What this task involves: Within this material, find every line where the string "cultural" appears, and copy it out.

● ● ●

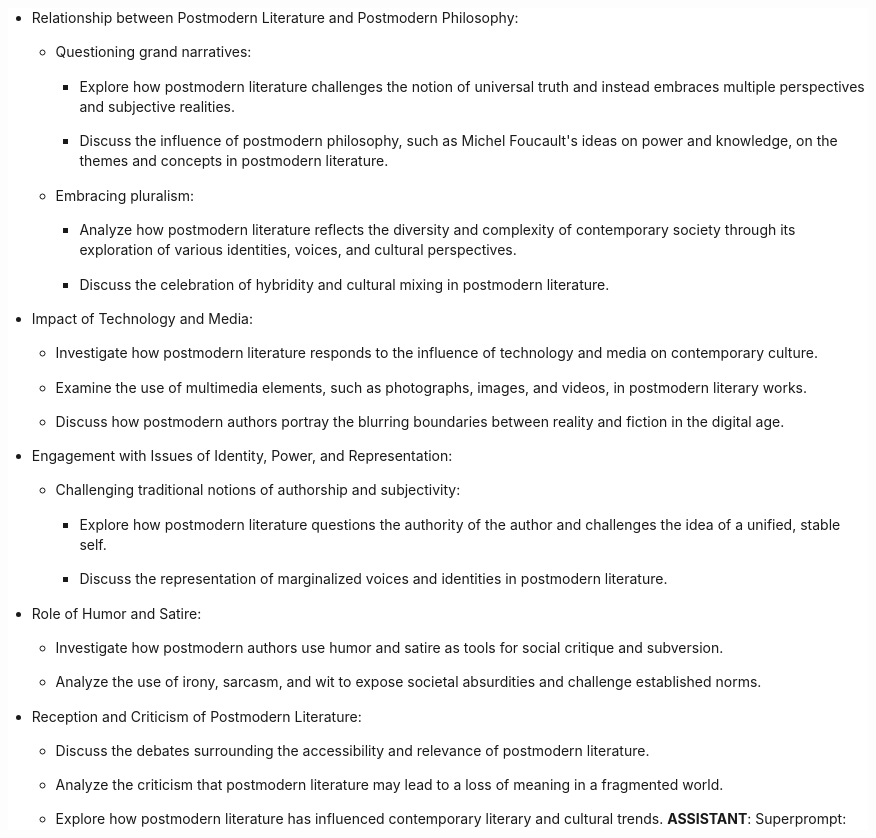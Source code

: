 

- Relationship between Postmodern Literature and Postmodern Philosophy:

  - Questioning grand narratives:

    - Explore how postmodern literature challenges the notion of universal truth and instead embraces multiple perspectives and subjective realities.

    - Discuss the influence of postmodern philosophy, such as Michel Foucault's ideas on power and knowledge, on the themes and concepts in postmodern literature.



  - Embracing pluralism:

    - Analyze how postmodern literature reflects the diversity and complexity of contemporary society through its exploration of various identities, voices, and cultural perspectives.

    - Discuss the celebration of hybridity and cultural mixing in postmodern literature.



- Impact of Technology and Media:

  - Investigate how postmodern literature responds to the influence of technology and media on contemporary culture.

  - Examine the use of multimedia elements, such as photographs, images, and videos, in postmodern literary works.

  - Discuss how postmodern authors portray the blurring boundaries between reality and fiction in the digital age.



- Engagement with Issues of Identity, Power, and Representation:

  - Challenging traditional notions of authorship and subjectivity:

    - Explore how postmodern literature questions the authority of the author and challenges the idea of a unified, stable self.

    - Discuss the representation of marginalized voices and identities in postmodern literature.



- Role of Humor and Satire:

  - Investigate how postmodern authors use humor and satire as tools for social critique and subversion.

  - Analyze the use of irony, sarcasm, and wit to expose societal absurdities and challenge established norms.



- Reception and Criticism of Postmodern Literature:

  - Discuss the debates surrounding the accessibility and relevance of postmodern literature.

  - Analyze the criticism that postmodern literature may lead to a loss of meaning in a fragmented world.

  - Explore how postmodern literature has influenced contemporary literary and cultural trends.
**ASSISTANT**: Superprompt:
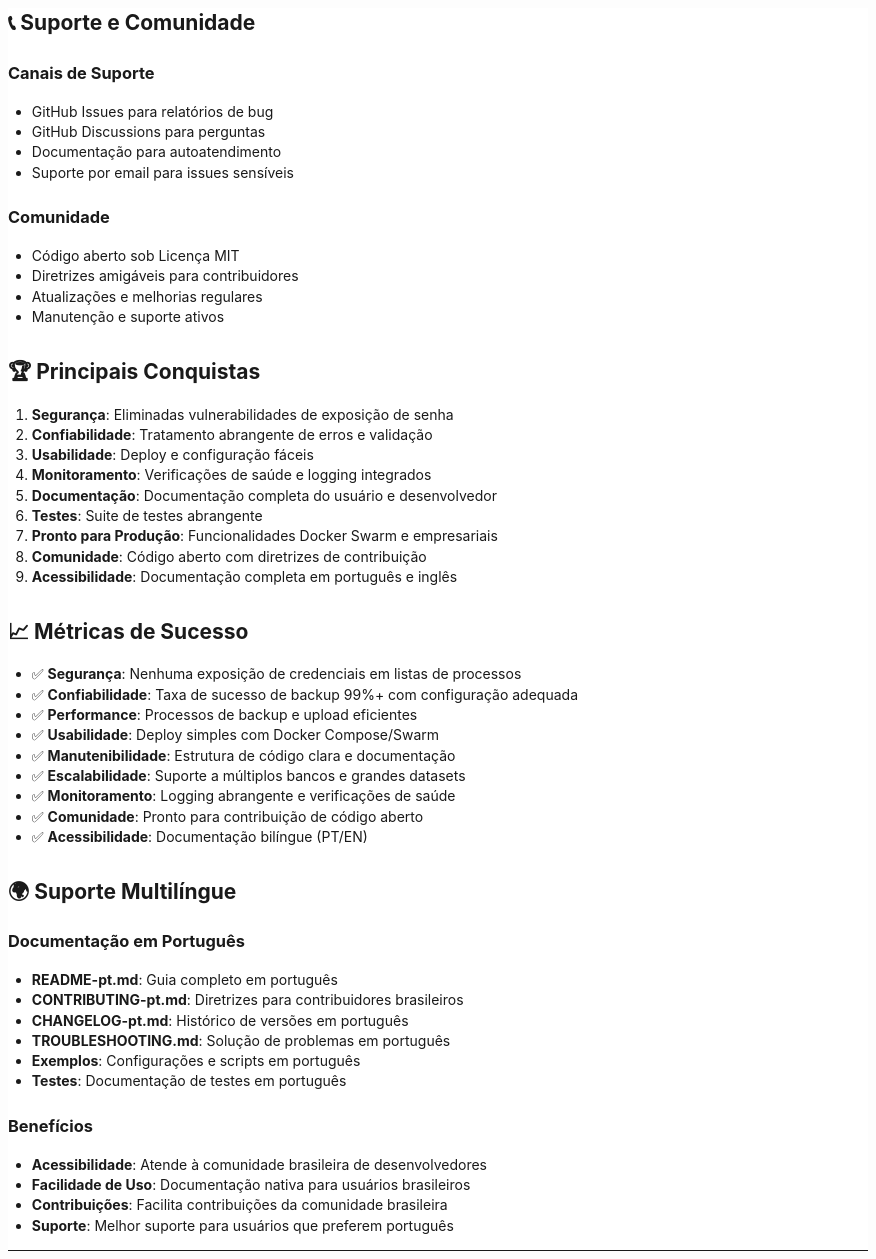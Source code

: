 ## 📞 Suporte e Comunidade

### Canais de Suporte
- GitHub Issues para relatórios de bug
- GitHub Discussions para perguntas
- Documentação para autoatendimento
- Suporte por email para issues sensíveis

### Comunidade
- Código aberto sob Licença MIT
- Diretrizes amigáveis para contribuidores
- Atualizações e melhorias regulares
- Manutenção e suporte ativos

## 🏆 Principais Conquistas

1. **Segurança**: Eliminadas vulnerabilidades de exposição de senha
2. **Confiabilidade**: Tratamento abrangente de erros e validação
3. **Usabilidade**: Deploy e configuração fáceis
4. **Monitoramento**: Verificações de saúde e logging integrados
5. **Documentação**: Documentação completa do usuário e desenvolvedor
6. **Testes**: Suite de testes abrangente
7. **Pronto para Produção**: Funcionalidades Docker Swarm e empresariais
8. **Comunidade**: Código aberto com diretrizes de contribuição
9. **Acessibilidade**: Documentação completa em português e inglês

## 📈 Métricas de Sucesso

- ✅ **Segurança**: Nenhuma exposição de credenciais em listas de processos
- ✅ **Confiabilidade**: Taxa de sucesso de backup 99%+ com configuração adequada
- ✅ **Performance**: Processos de backup e upload eficientes
- ✅ **Usabilidade**: Deploy simples com Docker Compose/Swarm
- ✅ **Manutenibilidade**: Estrutura de código clara e documentação
- ✅ **Escalabilidade**: Suporte a múltiplos bancos e grandes datasets
- ✅ **Monitoramento**: Logging abrangente e verificações de saúde
- ✅ **Comunidade**: Pronto para contribuição de código aberto
- ✅ **Acessibilidade**: Documentação bilíngue (PT/EN)

## 🌍 Suporte Multilíngue

### Documentação em Português
- **README-pt.md**: Guia completo em português
- **CONTRIBUTING-pt.md**: Diretrizes para contribuidores brasileiros
- **CHANGELOG-pt.md**: Histórico de versões em português
- **TROUBLESHOOTING.md**: Solução de problemas em português
- **Exemplos**: Configurações e scripts em português
- **Testes**: Documentação de testes em português

### Benefícios
- **Acessibilidade**: Atende à comunidade brasileira de desenvolvedores
- **Facilidade de Uso**: Documentação nativa para usuários brasileiros
- **Contribuições**: Facilita contribuições da comunidade brasileira
- **Suporte**: Melhor suporte para usuários que preferem português

---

● ● ●

Written answer:
    - Analyze how postmodern literature reflects the diversity and complexity of contemporary society through its exploration of various identities, voices, and cultural perspectives.
    - Discuss the celebration of hybridity and cultural mixing in postmodern literature.
  - Explore how postmodern literature has influenced contemporary literary and cultural trends.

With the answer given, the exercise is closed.